[Data extracted from a collection]
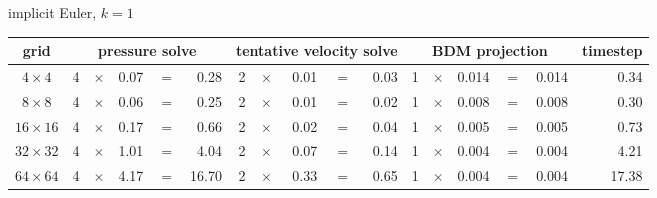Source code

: \begin{center}
    implicit Euler, $k=1$\\[1ex]
    \begin{tabular}{|c|rcrcr|rcrcr|rcrcr|r|}
        \hline
        grid                                           &
        \multicolumn{5}{|c|}{pressure solve}           &
        \multicolumn{5}{|c|}{tentative velocity solve} &
        \multicolumn{5}{|c|}{BDM projection}           &
        timestep                                                                                                                                                           \\
        \hline\hline
        $ 4\times 4$                                   & 4 & $\times$ & 0.07 & $=$ & 0.28  & 2 & $\times$ & 0.01 & $=$ & 0.03 & 1 & $\times$ & 0.014 & $=$ & 0.014 & 0.34  \\
        $ 8\times 8$                                   & 4 & $\times$ & 0.06 & $=$ & 0.25  & 2 & $\times$ & 0.01 & $=$ & 0.02 & 1 & $\times$ & 0.008 & $=$ & 0.008 & 0.30  \\
        $16\times16$                                   & 4 & $\times$ & 0.17 & $=$ & 0.66  & 2 & $\times$ & 0.02 & $=$ & 0.04 & 1 & $\times$ & 0.005 & $=$ & 0.005 & 0.73  \\
        $32\times32$                                   & 4 & $\times$ & 1.01 & $=$ & 4.04  & 2 & $\times$ & 0.07 & $=$ & 0.14 & 1 & $\times$ & 0.004 & $=$ & 0.004 & 4.21  \\
        $64\times64$                                   & 4 & $\times$ & 4.17 & $=$ & 16.70 & 2 & $\times$ & 0.33 & $=$ & 0.65 & 1 & $\times$ & 0.004 & $=$ & 0.004 & 17.38 \\
        \hline\end{tabular}
\end{center}

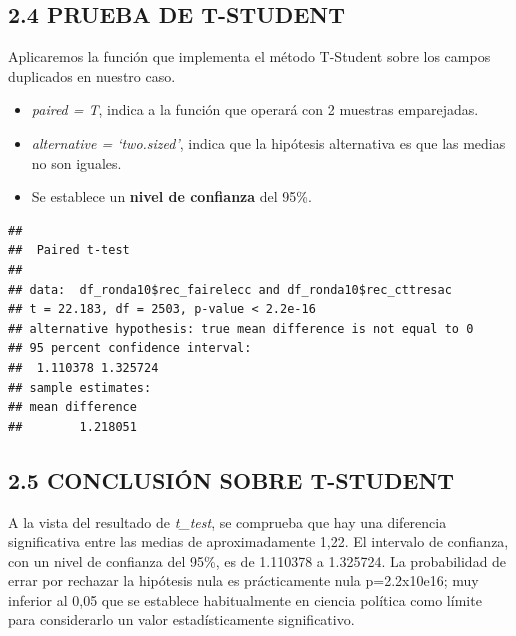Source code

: \documentclass[
  12 pt,
  a4paper,
]{article}
\newenvironment{Shaded}{\begin{snugshade}}{\end{snugshade}}
\newcommand{\AttributeTok}[1]{\textcolor[rgb]{0.13,0.29,0.53}{#1}}
\newcommand{\DecValTok}[1]{\textcolor[rgb]{0.00,0.00,0.81}{#1}}
\newcommand{\FunctionTok}[1]{\textcolor[rgb]{0.13,0.29,0.53}{\textbf{#1}}}
\newcommand{\NormalTok}[1]{#1}
\newcommand{\SpecialCharTok}[1]{\textcolor[rgb]{0.81,0.36,0.00}{\textbf{#1}}}
\newcommand{\StringTok}[1]{\textcolor[rgb]{0.31,0.60,0.02}{#1}}
\begin{document}
\subsection{2.4 PRUEBA DE T-STUDENT}\label{prueba-de-t-student}

Aplicaremos la función que implementa el método T-Student sobre los
campos duplicados en nuestro caso.

\begin{itemize}
\item
  \emph{paired = T}, indica a la función que operará con 2 muestras
  emparejadas.
\item
  \emph{alternative = `two.sized'}, indica que la hipótesis alternativa
  es que las medias no son iguales.
\item
  Se establece un \textbf{nivel de confianza} del 95\%.
\end{itemize}

\begin{Shaded}
\end{Shaded}

\begin{verbatim}
## 
##  Paired t-test
## 
## data:  df_ronda10$rec_fairelecc and df_ronda10$rec_cttresac
## t = 22.183, df = 2503, p-value < 2.2e-16
## alternative hypothesis: true mean difference is not equal to 0
## 95 percent confidence interval:
##  1.110378 1.325724
## sample estimates:
## mean difference 
##        1.218051
\end{verbatim}

\subsection{2.5 CONCLUSIÓN SOBRE
T-STUDENT}\label{conclusiuxf3n-sobre-t-student}

A la vista del resultado de \emph{t\_test}, se comprueba que hay una
diferencia significativa entre las medias de aproximadamente 1,22. El
intervalo de confianza, con un nivel de confianza del 95\%, es de
1.110378 a 1.325724. La probabilidad de errar por rechazar la hipótesis
nula es prácticamente nula p=2.2x10e16; muy inferior al 0,05 que se
establece habitualmente en ciencia política como límite para
considerarlo un valor estadísticamente significativo.
\end{document}
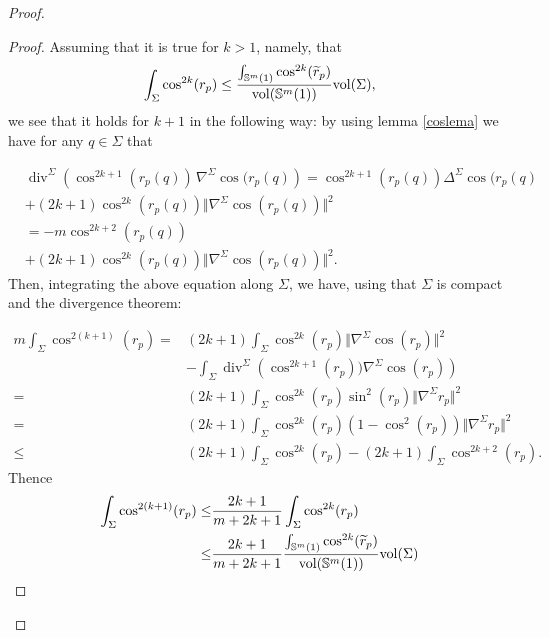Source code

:\documentclass{amsart}
\theoremstyle{definition}
\theoremstyle{remark}
\newcommand{\Div}{\operatorname{div}}
\begin{document}
\begin{proof}
\begin{proof}
Assuming that it is true for $k >1$, namely, that
\begin{equation}\label{eqsisBis}
\int_\Sigma \cos^{2k}(r_p) \leq \frac{\int_{\mathbb{S}^m(1)} \cos^{2k}(\widetilde{r}_p)}{{\rm vol}(\mathbb{S}^m(1))} {\rm vol}(\Sigma),
\end{equation}
we see that it holds for $k+1$ in the following way: by using lemma \ref{coslema}  we have  for any $q\in \Sigma$ that

\begin{equation}
\begin{aligned}
&\Div^\Sigma\left(\cos^{2k+1} (r_p(q))\,\nabla^\Sigma \cos(r_p(q)\right)=\cos^{2k+1}(r_p(q))\Delta^\Sigma\cos(r_p(q)\\&+(2k+1) \cos^{2k}(r_p(q))\Vert \nabla^\Sigma \cos(r_p(q))\Vert^2\\
&=-m\cos^{2k+2}(r_p(q))\\&+(2k+1) \cos^{2k}(r_p(q))\Vert \nabla^\Sigma \cos(r_p(q))\Vert^2.
\end{aligned}
\end{equation}
Then, integrating the above equation  along $\Sigma$, we have, using that $\Sigma$ is compact and the divergence theorem:

\begin{equation}\label{eqdossBis}
\begin{aligned}
m\int_\Sigma \cos^{2(k+1)}(r_p)=&(2k+1)\int_\Sigma\cos^{2k}(r_p)\Vert \nabla^{\Sigma}  \cos(r_p)\Vert^2\\&-\int_\Sigma \Div^\Sigma\left(\cos^{2k+1}(r_p))\nabla^\Sigma \cos(r_p)\right)
\\
=&(2k+1)\int_\Sigma \cos^{2k}(r_p)\sin^2(r_p)\Vert \nabla^{\Sigma} r_p\Vert^2\\
=&(2k+1)\int_\Sigma \cos^{2k}(r_p)\left(1-\cos^2(r_p)\right)\Vert \nabla^{\Sigma} r_p\Vert^2\\
\leq& (2k+1)\int_\Sigma \cos^{2k}(r_p)-(2k+1)\int_\Sigma \cos^{2k+2}(r_p).
\end{aligned}
\end{equation}
Thence
\begin{equation}\label{eqdoss2Bis}
\begin{aligned}
\int_\Sigma \cos^{2(k+1)}(r_p)\leq &\frac{2k+1}{m+2k+1}\int_\Sigma \cos^{2k}(r_p)\\ 
\leq&  \frac{2k+1}{m+2k+1}\frac{\int_{\mathbb{S}^m(1)} \cos^{2k}(\widetilde{r}_p)}{{\rm vol}(\mathbb{S}^m(1))} {\rm vol}(\Sigma)
\end{aligned}
\end{equation}


\end{proof}
\end{proof}
\end{document}
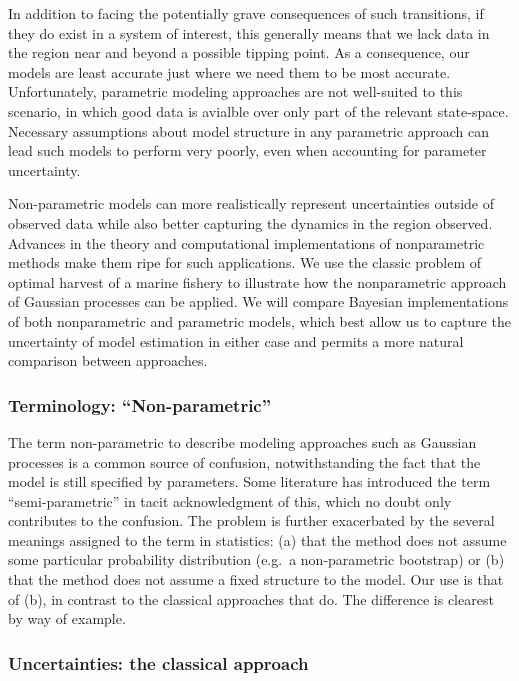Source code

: \documentclass[author-year, review]{elsarticle} %
\begin{document}
In addition to facing the potentially grave consequences of such
transitions, if they do exist in a system of interest, this generally
means that we lack data in the region near and beyond a possible tipping
point. As a consequence, our models are least accurate just where we
need them to be most accurate.\\Unfortunately, parametric modeling
approaches are not well-suited to this scenario, in which good data is
avialble over only part of the relevant state-space. Necessary
assumptions about model structure in any parametric approach can lead
such models to perform very poorly, even when accounting for parameter
uncertainty.

Non-parametric models can more realistically represent uncertainties
outside of observed data while also better capturing the dynamics in the
region observed. Advances in the theory and computational
implementations of nonparametric methods make them ripe for such
applications. We use the classic problem of optimal harvest of a marine
fishery to illustrate how the nonparametric approach of Gaussian
processes can be applied. We will compare Bayesian implementations of
both nonparametric and parametric models, which best allow us to capture
the uncertainty of model estimation in either case and permits a more
natural comparison between approaches.

\subsubsection{Terminology: ``Non-parametric''}

The term non-parametric to describe modeling approaches such as Gaussian
processes is a common source of confusion, notwithstanding the fact that
the model is still specified by parameters. Some literature has
introduced the term ``semi-parametric'' in tacit acknowledgment of this,
which no doubt only contributes to the confusion. The problem is further
exacerbated by the several meanings assigned to the term in statistics:
(a) that the method does not assume some particular probability
distribution (e.g.~a non-parametric bootstrap) or (b) that the method
does not assume a fixed structure to the model. Our use is that of (b),
in contrast to the classical approaches that do. The difference is
clearest by way of example.

\subsubsection{Uncertainties: the classical approach}
\end{document}
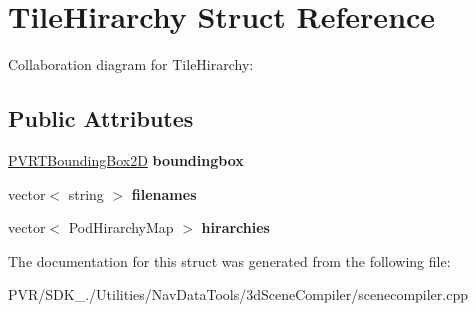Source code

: \hypertarget{struct_tile_hirarchy}{\section{Tile\+Hirarchy Struct Reference}
\label{struct_tile_hirarchy}
}


Collaboration diagram for Tile\+Hirarchy\+:
\subsection*{Public Attributes}
\begin{DoxyCompactItemize}
\item 
\hypertarget{struct_tile_hirarchy_abd3d143fa6b44199abfa3e26b586a02c}{\hyperlink{structpvrnavigation_1_1_p_v_r_t_bounding_box2_d}{P\+V\+R\+T\+Bounding\+Box2\+D} {\bfseries boundingbox}}\label{struct_tile_hirarchy_abd3d143fa6b44199abfa3e26b586a02c}

\item 
\hypertarget{struct_tile_hirarchy_a9e9ffbc30e49c2fca5a9be05c9a5dae0}{vector$<$ string $>$ {\bfseries filenames}}\label{struct_tile_hirarchy_a9e9ffbc30e49c2fca5a9be05c9a5dae0}

\item 
\hypertarget{struct_tile_hirarchy_a342ac6ab97950c792b18ef0bb289badc}{vector$<$ Pod\+Hirarchy\+Map $>$ {\bfseries hirarchies}}\label{struct_tile_hirarchy_a342ac6ab97950c792b18ef0bb289badc}

\end{DoxyCompactItemize}


The documentation for this struct was generated from the following file\+:\begin{DoxyCompactItemize}
\item 
P\+V\+R/\+S\+D\+K\+\_./\+Utilities/\+Nav\+Data\+Tools/3d\+Scene\+Compiler/scenecompiler.\+cpp\end{DoxyCompactItemize}
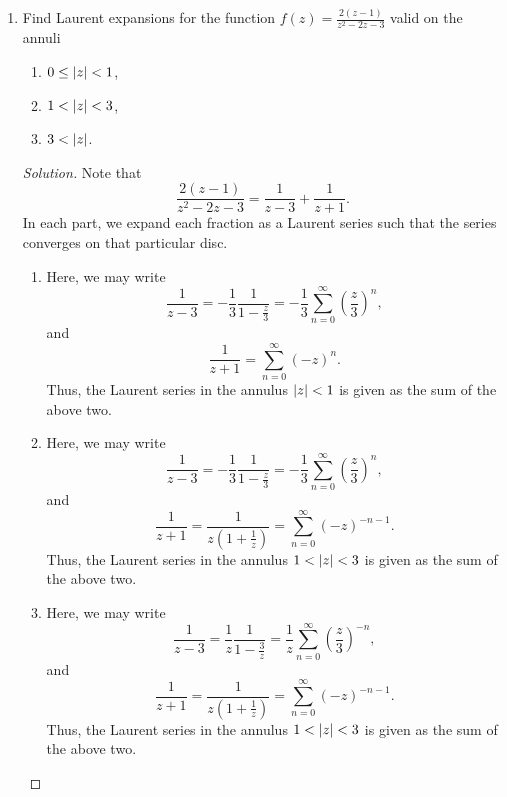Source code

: \documentclass[11pt]{article}
\theoremstyle{definition}
\newenvironment{soln}{\begin{proof}[Solution]}{\end{proof}}
\begin{document}
\begin{enumerate}[leftmargin=*]
    \item Find Laurent expansions for the function $\displaystyle f(z) = \frac{2(z-1)}{z^2-2z-3}$ valid on the annuli
    \begin{enumerate}
        \item $0 \leq \abs{z} < 1$,
        \item $1 < \abs{z} < 3$,
        \item $3 < \abs{z}$.
    \end{enumerate}
    
    \begin{soln}
        Note that 
        \[
            \frac{2(z-1)}{z^2 - 2z - 3} = \frac{1}{z-3} + \frac{1}{z+1}.
        \]
        In each part, we expand each fraction as a Laurent series such that the series converges on that particular disc. 
        
        \begin{enumerate}
            \item Here, we may write
            \[
                \frac{1}{z-3} = -\frac{1}{3}\frac{1}{1-\frac{z}{3}} = -\frac{1}{3} \sum_{n=0}^{\infty} \left( \frac{z}{3} \right)^n,
            \]
            and
            \[
                \frac{1}{z+1} = \sum_{n=0}^{\infty} (-z)^n.
            \]
            Thus, the Laurent series in the annulus $\abs{z} < 1$ is given as the sum of the above two.
            
            \item Here, we may write
            \[
                \frac{1}{z-3} = -\frac{1}{3}\frac{1}{1-\frac{z}{3}} = -\frac{1}{3} \sum_{n=0}^{\infty} \left( \frac{z}{3} \right)^n,
            \]
            and
            \[
                \frac{1}{z+1} = \frac{1}{z\left( 1 + \frac{1}{z} \right)} = \sum_{n=0}^{\infty} (-z)^{-n-1}.
            \]
            Thus, the Laurent series in the annulus $1 < \abs{z} < 3$ is given as the sum of the above two.
            
            \item Here, we may write
            \[
                \frac{1}{z-3} = \frac{1}{z}\frac{1}{1-\frac{3}{z}} = \frac{1}{z}\sum_{n=0}^{\infty} \left( \frac{z}{3} \right)^{-n},
            \]
            and
            \[
                \frac{1}{z+1} = \frac{1}{z\left( 1 + \frac{1}{z} \right)} = \sum_{n=0}^{\infty} (-z)^{-n-1}.
            \]
            Thus, the Laurent series in the annulus $1 < \abs{z} < 3$ is given as the sum of the above two.
        \end{enumerate}
    \end{soln}
    

\end{enumerate}
\end{document}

__Exercise brief__. Skip the pictures. Restate exactly the lines from the start of the entries through the line containing "0.004 & 4.21", both ends included.

__Response to the task__.
Source code

: \begin{center}
    implicit Euler, $k=1$\\[1ex]
    \begin{tabular}{|c|rcrcr|rcrcr|rcrcr|r|}
        \hline
        grid                                           &
        \multicolumn{5}{|c|}{pressure solve}           &
        \multicolumn{5}{|c|}{tentative velocity solve} &
        \multicolumn{5}{|c|}{BDM projection}           &
        timestep                                                                                                                                                           \\
        \hline\hline
        $ 4\times 4$                                   & 4 & $\times$ & 0.07 & $=$ & 0.28  & 2 & $\times$ & 0.01 & $=$ & 0.03 & 1 & $\times$ & 0.014 & $=$ & 0.014 & 0.34  \\
        $ 8\times 8$                                   & 4 & $\times$ & 0.06 & $=$ & 0.25  & 2 & $\times$ & 0.01 & $=$ & 0.02 & 1 & $\times$ & 0.008 & $=$ & 0.008 & 0.30  \\
        $16\times16$                                   & 4 & $\times$ & 0.17 & $=$ & 0.66  & 2 & $\times$ & 0.02 & $=$ & 0.04 & 1 & $\times$ & 0.005 & $=$ & 0.005 & 0.73  \\
        $32\times32$                                   & 4 & $\times$ & 1.01 & $=$ & 4.04  & 2 & $\times$ & 0.07 & $=$ & 0.14 & 1 & $\times$ & 0.004 & $=$ & 0.004 & 4.21  \\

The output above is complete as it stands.